Si la convention de double imposition applicable dans le cas d’espèce ne donne aucune information sur le contenu d’une demande et qu’aucune autre réglementation ne peut être déduite de ladite convention, la demande doit comprendre les informations suivantes :

 

  1. L’identité de la personne concernée, cette identification pouvant aussi s’effectuer autrement que par la simple indication du nom et de l’adresse ;
  2. L’indication des renseignements recherchés et l’indication de la forme sous laquelle l’Etat requérant souhaite les recevoir ;
  3. Le but fiscal dans lequel ces renseignements sont demandés ;
  4. Les raisons qui donnent à penser que les renseignements demandés sont détenus en Suisse ou sont en la possession ou sous le contrôle d’un détenteur des renseignements résidant sur sol helvétique ;
  5. Le nom et l’adresse du détenteur supposé des renseignements, dans la mesure où ils sont connus ;
  6. La déclaration selon laquelle la demande est conforme aux dispositions législatives et réglementaires ainsi qu’aux pratiques administratives de l’Etat requérant, de sorte que, si les renseignements demandés relevaient de la compétence de l’Etat requérant, l’autorité requérante pourrait les obtenir en vertu de son droit ou dans le cadre normal de ses pratiques administratives ;
  7. La déclaration précisant que l’Etat requérant a utilisé tous les moyens disponibles en vertu de sa procédure fiscale nationale.

 

Le législateur a expressément prévu que l’AFC ne doit pas entrer en matière sur une demande, notamment, si elle est déposée à des fins de recherches de preuves ou si elle viole le principe de la bonne foi, notamment lorsqu’elle se fonde sur des renseignements obtenus par des actes punissables au regard du droit suisse.

 

L’AFC pourra, afin d’obtenir les renseignements, s’adresser à la personne concernée (la personne au sujet de laquelle sont demandés les renseignements faisant l’objet de la demande d’assistance administrative) si elle est assujettie à l’impôt en Suisse de manière limitée ou illimitée, au détenteur de renseignements (la personne qui détient en Suisse les renseignements demandés) aux administrations fiscales cantonales, ou à toute autre autorité suisse fédérale, cantonale ou communale.

 

Les renseignements détenus par une banque, un autre établissement financier, un mandataire, un fondé de pouvoirs ou un agent fiduciaire, ou les renseignements concernant les droits de propriété d’une personne ne peuvent être exigés que si la convention applicable prévoit leur transmission.
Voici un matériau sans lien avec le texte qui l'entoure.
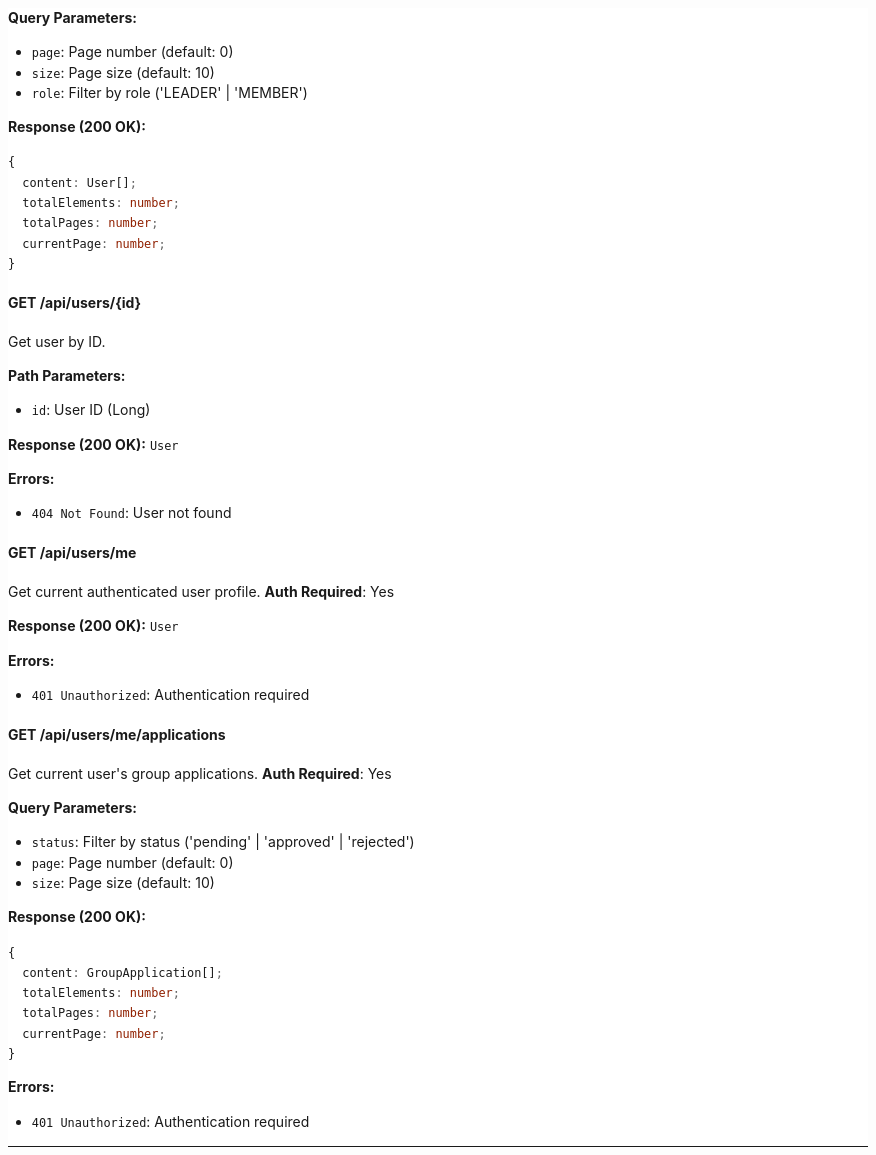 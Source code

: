 **Query Parameters:**
- `page`: Page number (default: 0)
- `size`: Page size (default: 10)
- `role`: Filter by role ('LEADER' | 'MEMBER')

**Response (200 OK):**
```typescript
{
  content: User[];
  totalElements: number;
  totalPages: number;
  currentPage: number;
}
```

#### GET /api/users/{id}
Get user by ID.

**Path Parameters:**
- `id`: User ID (Long)

**Response (200 OK):** `User`

**Errors:**
- `404 Not Found`: User not found

#### GET /api/users/me
Get current authenticated user profile.
**Auth Required**: Yes

**Response (200 OK):** `User`

**Errors:**
- `401 Unauthorized`: Authentication required

#### GET /api/users/me/applications
Get current user's group applications.
**Auth Required**: Yes

**Query Parameters:**
- `status`: Filter by status ('pending' | 'approved' | 'rejected')
- `page`: Page number (default: 0)
- `size`: Page size (default: 10)

**Response (200 OK):**
```typescript
{
  content: GroupApplication[];
  totalElements: number;
  totalPages: number;
  currentPage: number;
}
```

**Errors:**
- `401 Unauthorized`: Authentication required

---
Tel est le cas de l’article 26 par. 3 du Modèle de convention OCDE.

 

Dans certains cas, des mesures de contraintes pourront être ordonnées.

 

L’AFC a l’obligation d’informer la personne concernée de la demande d’assistance administrative de même que toutes les autres personnes dont elle peut supposer, sur la base du dossier, qu’elles sont habilitées à recourir à moins que l’autorité étrangère n’ait émis de motifs vraisemblables de garder le secret sur la procédure.

 

Lorsqu’une personne à informer est domiciliée en Suisse, l’AFC la contacte directement. En revanche, lorsqu’elle est domiciliée à l’étranger, l’AFC invite le détenteur des renseignements à faire désigner par cette personne un représentant en Suisse autorisé à recevoir les notifications. Il peut s’agir, par exemple, d’un avocat.

 

Concernant la transmission de renseignements, deux procédures s’offrent aux personnes habilitées à recourir. Tout d’abord, en donnant leur consentement irrévocable à l’AFC à la remise des renseignements à l’autorité requérante, elles acceptent l’utilisation de la procédure simplifiée. Si tel n’est pas le cas, l’AFC aura recours à la procédure ordinaire en notifiant à chaque personne habilitée à recourir une décision finale dans laquelle elle justifie l’octroi de l’assistance administrative est précise l’étendue des renseignements à transmettre.

 

La procédure de recours contre la décision de l’AFC se caractérise par le fait que seule la décision finale peut faire l’objet d’un recours. Toute décision précédant celle-ci, y compris une décision relative à des mesures de contraintes, est immédiatement exécutoire et ne peut faire l’objet d’un recours que conjointement avec la décision finale.

 

Une fois que la décision finale ou la décision sur recours est entrée en force, l’AFC transmet à l’autorité requérante les renseignements destinés à être échangés.